Work task – Return the entries below verbatim. Pictures stay out.

Saved data entries –
========

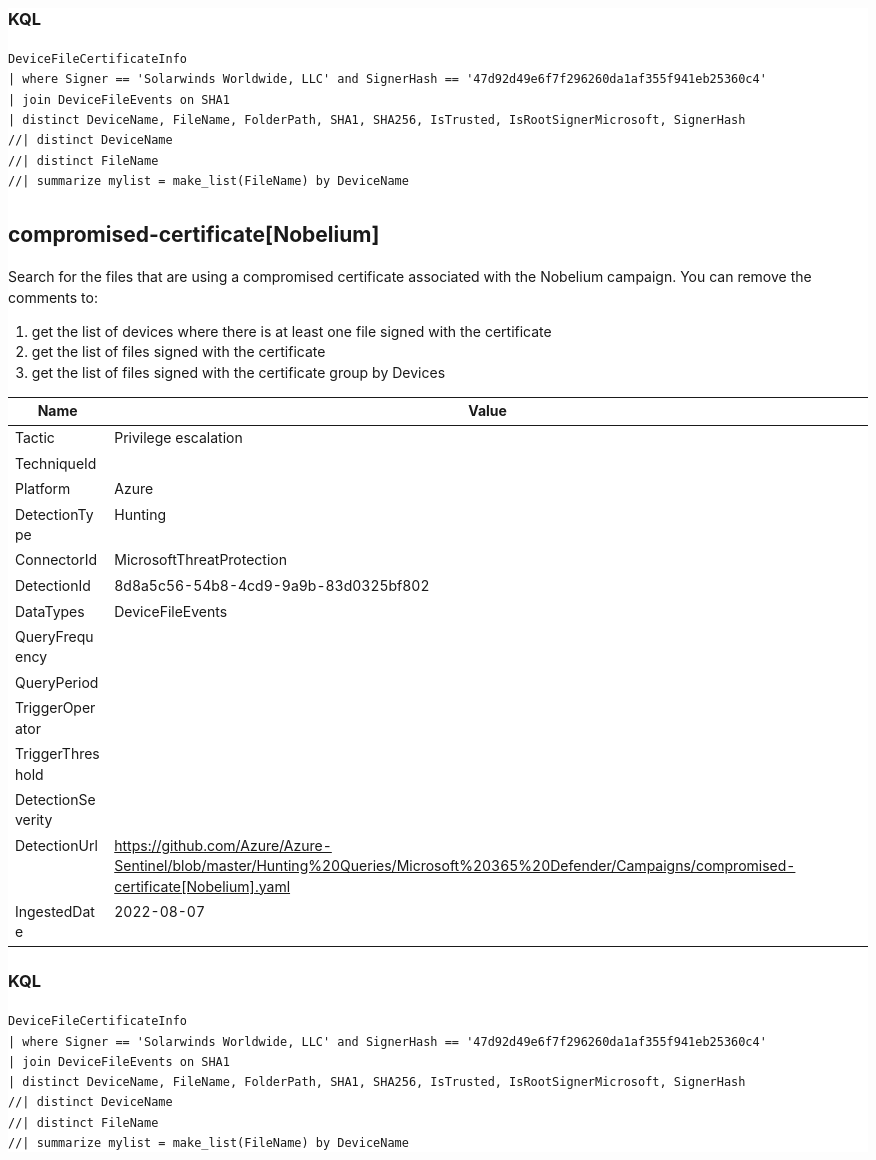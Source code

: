 ### KQL
```kql
DeviceFileCertificateInfo
| where Signer == 'Solarwinds Worldwide, LLC' and SignerHash == '47d92d49e6f7f296260da1af355f941eb25360c4'
| join DeviceFileEvents on SHA1
| distinct DeviceName, FileName, FolderPath, SHA1, SHA256, IsTrusted, IsRootSignerMicrosoft, SignerHash
//| distinct DeviceName
//| distinct FileName
//| summarize mylist = make_list(FileName) by DeviceName

```

## compromised-certificate[Nobelium]

Search for the files that are using a compromised certificate associated with the Nobelium campaign.
You can remove the comments to:
1. get the list of devices where there is at least one file signed with the certificate
2. get the list of files signed with the certificate
3. get the list of files signed with the certificate group by Devices

|Name | Value |
| --- | --- |
|Tactic | Privilege escalation|
|TechniqueId | |
|Platform | Azure|
|DetectionType | Hunting |
|ConnectorId | MicrosoftThreatProtection |
|DetectionId | 8d8a5c56-54b8-4cd9-9a9b-83d0325bf802 |
|DataTypes | DeviceFileEvents |
|QueryFrequency |  |
|QueryPeriod |  |
|TriggerOperator |  |
|TriggerThreshold |  |
|DetectionSeverity |  |
|DetectionUrl | https://github.com/Azure/Azure-Sentinel/blob/master/Hunting%20Queries/Microsoft%20365%20Defender/Campaigns/compromised-certificate[Nobelium].yaml |
|IngestedDate | 2022-08-07 |

### KQL
```kql
DeviceFileCertificateInfo
| where Signer == 'Solarwinds Worldwide, LLC' and SignerHash == '47d92d49e6f7f296260da1af355f941eb25360c4'
| join DeviceFileEvents on SHA1
| distinct DeviceName, FileName, FolderPath, SHA1, SHA256, IsTrusted, IsRootSignerMicrosoft, SignerHash
//| distinct DeviceName
//| distinct FileName
//| summarize mylist = make_list(FileName) by DeviceName

```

========

Written response –
Source code

: ### KQL
```kql
DeviceFileCertificateInfo
| where Signer == 'Solarwinds Worldwide, LLC' and SignerHash == '47d92d49e6f7f296260da1af355f941eb25360c4'
| join DeviceFileEvents on SHA1
| distinct DeviceName, FileName, FolderPath, SHA1, SHA256, IsTrusted, IsRootSignerMicrosoft, SignerHash
//| distinct DeviceName
//| distinct FileName
//| summarize mylist = make_list(FileName) by DeviceName

```

## compromised-certificate[Nobelium]

Search for the files that are using a compromised certificate associated with the Nobelium campaign.
You can remove the comments to:
1. get the list of devices where there is at least one file signed with the certificate
2. get the list of files signed with the certificate
3. get the list of files signed with the certificate group by Devices

|Name | Value |
| --- | --- |
|Tactic | Privilege escalation|
|TechniqueId | |
|Platform | Azure|
|DetectionType | Hunting |
|ConnectorId | MicrosoftThreatProtection |
|DetectionId | 8d8a5c56-54b8-4cd9-9a9b-83d0325bf802 |
|DataTypes | DeviceFileEvents |
|QueryFrequency |  |
|QueryPeriod |  |
|TriggerOperator |  |
|TriggerThreshold |  |
|DetectionSeverity |  |
|DetectionUrl | https://github.com/Azure/Azure-Sentinel/blob/master/Hunting%20Queries/Microsoft%20365%20Defender/Campaigns/compromised-certificate[Nobelium].yaml |
|IngestedDate | 2022-08-07 |

### KQL
```kql
DeviceFileCertificateInfo
| where Signer == 'Solarwinds Worldwide, LLC' and SignerHash == '47d92d49e6f7f296260da1af355f941eb25360c4'
| join DeviceFileEvents on SHA1
| distinct DeviceName, FileName, FolderPath, SHA1, SHA256, IsTrusted, IsRootSignerMicrosoft, SignerHash
//| distinct DeviceName
//| distinct FileName
//| summarize mylist = make_list(FileName) by DeviceName

```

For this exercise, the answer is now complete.